Understanding the Concept:
When a charged body moves through a uniform electric field $\vec{E}$, it experiences a constant force $\vec{F} = q\vec{E}$. The work done by this electric field over a displacement vector $\vec{d}$ parallel to the lines of force equals the system's kinetic energy gain:
\[
K = W = F \cdot d = q \cdot E \cdot d
\]
Step 1: Verify alignment and compute work value components.
We are given:
Electric Field magnitude, $E = 5 \times 10^3\text{ N C}^{-1}$ along $+\hat{j}$
Charge value, $q = 2 \times 10^{-4}\text{ C}$
Distance along movement path, $d = 5\text{ m}$
Since the charge is positive and released from rest, it moves directly along the field lines parallel to the Y-axis.
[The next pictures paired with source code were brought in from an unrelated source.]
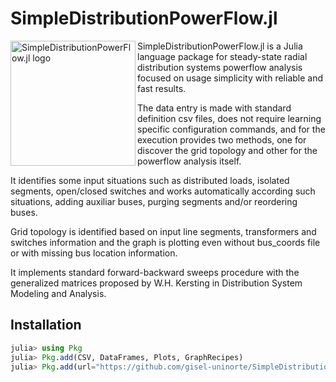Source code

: # SimpleDistributionPowerFlow.jl
<img src="https://github.com/gisel-uninorte/SimpleDistributionPowerFlow.jl/blob/main/images/SimpleDistributionPowerFlow_logo.png" align="left" width="200" alt="SimpleDistributionPowerFlow.jl logo">

SimpleDistributionPowerFlow.jl is a Julia language package for steady-state radial distribution systems powerflow analysis focused on usage simplicity with reliable and fast results.

The data entry is made with standard definition csv files, does not require learning specific configuration commands, and for the execution provides two methods, one for discover the grid topology and other for the powerflow analysis itself.

It identifies some input situations such as distributed loads, isolated segments, open/closed switches and works automatically according such situations, adding auxiliar buses, purging segments and/or reordering buses.

Grid topology is identified based on input line segments, transformers and switches information and the graph is plotting even without bus_coords file or with missing bus location information.

It implements standard forward-backward sweeps procedure with the generalized matrices proposed by W.H. Kersting in Distribution System Modeling and Analysis.


## Installation
```julia
julia> using Pkg
julia> Pkg.add(CSV, DataFrames, Plots, GraphRecipes)
julia> Pkg.add(url="https://github.com/gisel-uninorte/SimpleDistributionPowerFlow.jl")
```
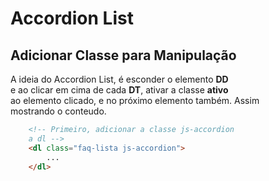 # Accordion List

## Adicionar Classe para Manipulação

A ideia do Accordion List, é esconder o elemento **DD** <br>
e ao clicar em cima de cada **DT**, ativar a classe **ativo** <br>
ao elemento clicado, e no próximo elemento também. Assim <br>
mostrando o conteudo.

```html
    <!-- Primeiro, adicionar a classe js-accordion
    a dl -->
    <dl class="faq-lista js-accordion">
        ...
    </dl>
```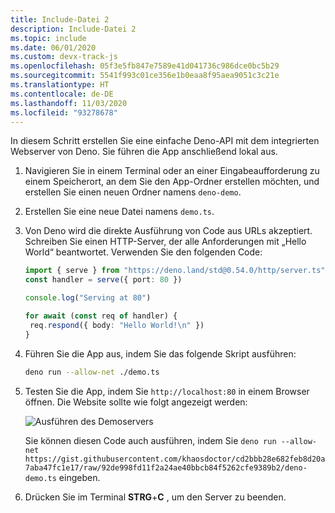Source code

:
 ```yaml
---
title: Include-Datei 2
description: Include-Datei 2
ms.topic: include
ms.date: 06/01/2020
ms.custom: devx-track-js
ms.openlocfilehash: 05f3e5fb847e7589e41d041736c986dce0bc5b29
ms.sourcegitcommit: 5541f993c01ce356e1b0eaa8f95aea9051c3c21e
ms.translationtype: HT
ms.contentlocale: de-DE
ms.lasthandoff: 11/03/2020
ms.locfileid: "93278678"
---
```

In diesem Schritt erstellen Sie eine einfache Deno-API mit dem integrierten Webserver von Deno. Sie führen die App anschließend lokal aus.

1. Navigieren Sie in einem Terminal oder an einer Eingabeaufforderung zu einem Speicherort, an dem Sie den App-Ordner erstellen möchten, und erstellen Sie einen neuen Ordner namens `deno-demo`.

1. Erstellen Sie eine neue Datei namens `demo.ts`.
1. Von Deno wird die direkte Ausführung von Code aus URLs akzeptiert. Schreiben Sie einen HTTP-Server, der alle Anforderungen mit „Hello World“ beantwortet. Verwenden Sie den folgenden Code:

    ```typescript
    import { serve } from "https://deno.land/std@0.54.0/http/server.ts"
    const handler = serve({ port: 80 })

    console.log("Serving at 80")

    for await (const req of handler) {
     req.respond({ body: "Hello World!\n" })
    }
    ```

1. Führen Sie die App aus, indem Sie das folgende Skript ausführen:

    ```bash
    deno run --allow-net ./demo.ts
    ```

1. Testen Sie die App, indem Sie `http://localhost:80` in einem Browser öffnen. Die Website sollte wie folgt angezeigt werden:

    ![Ausführen des Demoservers](../../media/deploy-azure/deno-hello-world.png)

    Sie können diesen Code auch ausführen, indem Sie `deno run --allow-net https://gist.githubusercontent.com/khaosdoctor/cd2bbb28e682feb8d20a7aba47fc1e17/raw/92de998fd11f2a24ae40bbcb84f5262cfe9389b2/deno-demo.ts` eingeben.

1. Drücken Sie im Terminal **STRG**+**C** , um den Server zu beenden.
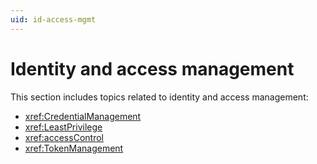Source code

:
 ```yaml
---
uid: id-access-mgmt
---
```


# Identity and access management

This section includes topics related to identity and access management:

- <xref:CredentialManagement>
- <xref:LeastPrivilege>
- <xref:accessControl>
- <xref:TokenManagement>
The work done is:
\[
W = (2 \times 10^{-4}\text{ C}) \times (5 \times 10^3\text{ N C}^{-1}) \times (5\text{ m})
\]
Step 2: Evaluate numerical multiplication terms.
\[
W = 2 \times 5 \times 5 \times 10^{-4} \times 10^3 = 50 \times 10^{-1} = 5\text{ J}
\]
Since the particle started from rest ($K_{\text{initial}} = 0$), the kinetic energy attained is equal to the work done, which is $5\text{ J}$.